> Task description
Skip the pictures and give back the rest of the listing exactly.

> Records for this task

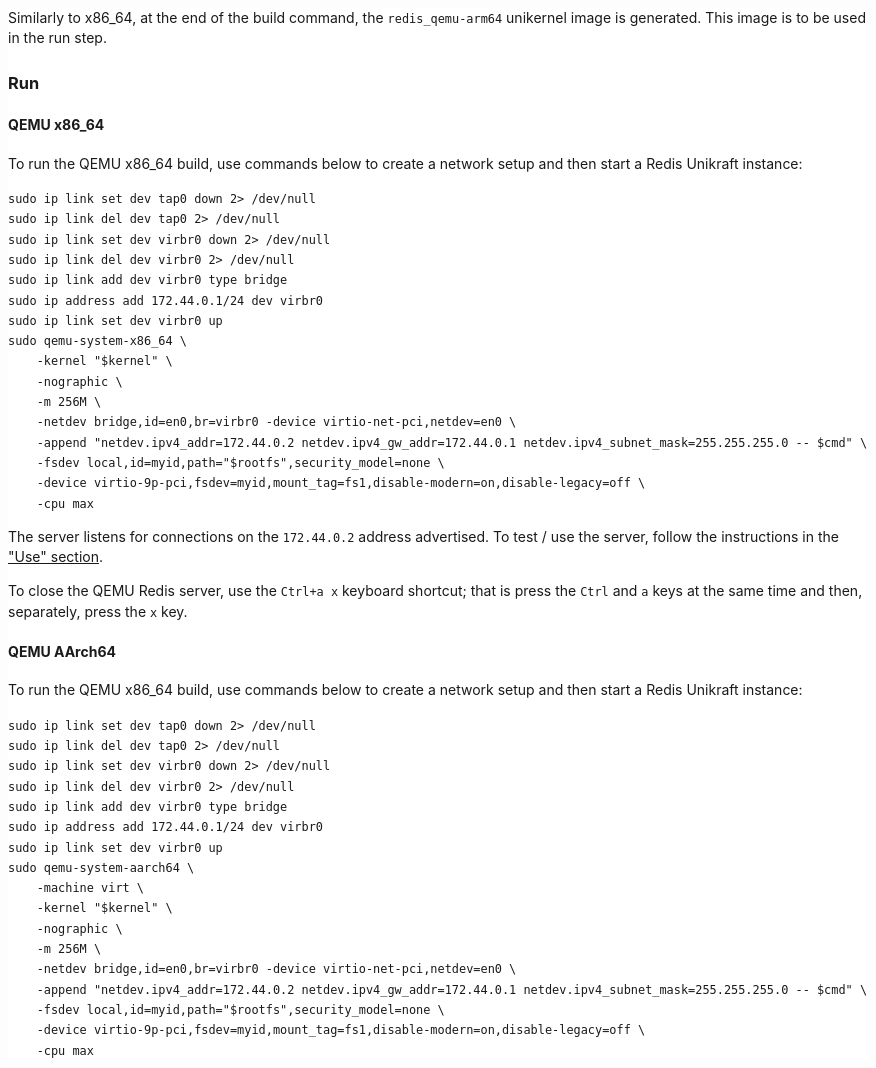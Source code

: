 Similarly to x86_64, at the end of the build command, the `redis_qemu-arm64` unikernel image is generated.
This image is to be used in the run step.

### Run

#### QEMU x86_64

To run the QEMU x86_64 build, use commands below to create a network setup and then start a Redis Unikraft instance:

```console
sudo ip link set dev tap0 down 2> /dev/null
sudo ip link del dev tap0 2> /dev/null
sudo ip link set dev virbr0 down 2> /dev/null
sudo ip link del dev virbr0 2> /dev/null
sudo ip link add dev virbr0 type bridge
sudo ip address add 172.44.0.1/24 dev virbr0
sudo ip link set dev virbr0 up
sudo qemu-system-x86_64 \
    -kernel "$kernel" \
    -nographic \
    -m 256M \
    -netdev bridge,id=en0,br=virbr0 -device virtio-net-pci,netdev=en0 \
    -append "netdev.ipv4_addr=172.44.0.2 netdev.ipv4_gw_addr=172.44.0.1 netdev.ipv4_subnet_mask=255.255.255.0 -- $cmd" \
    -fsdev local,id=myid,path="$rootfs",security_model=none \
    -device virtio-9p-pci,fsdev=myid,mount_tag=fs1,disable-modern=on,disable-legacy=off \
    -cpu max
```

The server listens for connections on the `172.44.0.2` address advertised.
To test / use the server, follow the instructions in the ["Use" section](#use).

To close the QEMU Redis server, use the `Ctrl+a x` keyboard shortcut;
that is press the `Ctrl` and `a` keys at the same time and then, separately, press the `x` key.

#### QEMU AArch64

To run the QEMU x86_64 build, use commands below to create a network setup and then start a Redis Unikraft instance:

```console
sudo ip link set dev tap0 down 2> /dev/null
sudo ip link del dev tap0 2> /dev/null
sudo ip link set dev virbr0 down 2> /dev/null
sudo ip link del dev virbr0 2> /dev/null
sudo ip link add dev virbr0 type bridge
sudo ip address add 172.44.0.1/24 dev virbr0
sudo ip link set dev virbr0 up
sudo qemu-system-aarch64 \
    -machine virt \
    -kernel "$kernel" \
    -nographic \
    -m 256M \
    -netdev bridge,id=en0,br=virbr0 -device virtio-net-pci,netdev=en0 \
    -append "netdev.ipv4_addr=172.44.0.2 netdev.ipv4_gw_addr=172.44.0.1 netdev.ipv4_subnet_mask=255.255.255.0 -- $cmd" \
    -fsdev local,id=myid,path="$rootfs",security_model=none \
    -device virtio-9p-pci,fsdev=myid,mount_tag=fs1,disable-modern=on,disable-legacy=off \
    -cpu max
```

> Response box
Source code

: Similarly to x86_64, at the end of the build command, the `redis_qemu-arm64` unikernel image is generated.
This image is to be used in the run step.

### Run

#### QEMU x86_64

To run the QEMU x86_64 build, use commands below to create a network setup and then start a Redis Unikraft instance:

```console
sudo ip link set dev tap0 down 2> /dev/null
sudo ip link del dev tap0 2> /dev/null
sudo ip link set dev virbr0 down 2> /dev/null
sudo ip link del dev virbr0 2> /dev/null
sudo ip link add dev virbr0 type bridge
sudo ip address add 172.44.0.1/24 dev virbr0
sudo ip link set dev virbr0 up
sudo qemu-system-x86_64 \
    -kernel "$kernel" \
    -nographic \
    -m 256M \
    -netdev bridge,id=en0,br=virbr0 -device virtio-net-pci,netdev=en0 \
    -append "netdev.ipv4_addr=172.44.0.2 netdev.ipv4_gw_addr=172.44.0.1 netdev.ipv4_subnet_mask=255.255.255.0 -- $cmd" \
    -fsdev local,id=myid,path="$rootfs",security_model=none \
    -device virtio-9p-pci,fsdev=myid,mount_tag=fs1,disable-modern=on,disable-legacy=off \
    -cpu max
```

The server listens for connections on the `172.44.0.2` address advertised.
To test / use the server, follow the instructions in the ["Use" section](#use).

To close the QEMU Redis server, use the `Ctrl+a x` keyboard shortcut;
that is press the `Ctrl` and `a` keys at the same time and then, separately, press the `x` key.

#### QEMU AArch64

To run the QEMU x86_64 build, use commands below to create a network setup and then start a Redis Unikraft instance:

```console
sudo ip link set dev tap0 down 2> /dev/null
sudo ip link del dev tap0 2> /dev/null
sudo ip link set dev virbr0 down 2> /dev/null
sudo ip link del dev virbr0 2> /dev/null
sudo ip link add dev virbr0 type bridge
sudo ip address add 172.44.0.1/24 dev virbr0
sudo ip link set dev virbr0 up
sudo qemu-system-aarch64 \
    -machine virt \
    -kernel "$kernel" \
    -nographic \
    -m 256M \
    -netdev bridge,id=en0,br=virbr0 -device virtio-net-pci,netdev=en0 \
    -append "netdev.ipv4_addr=172.44.0.2 netdev.ipv4_gw_addr=172.44.0.1 netdev.ipv4_subnet_mask=255.255.255.0 -- $cmd" \
    -fsdev local,id=myid,path="$rootfs",security_model=none \
    -device virtio-9p-pci,fsdev=myid,mount_tag=fs1,disable-modern=on,disable-legacy=off \
    -cpu max
```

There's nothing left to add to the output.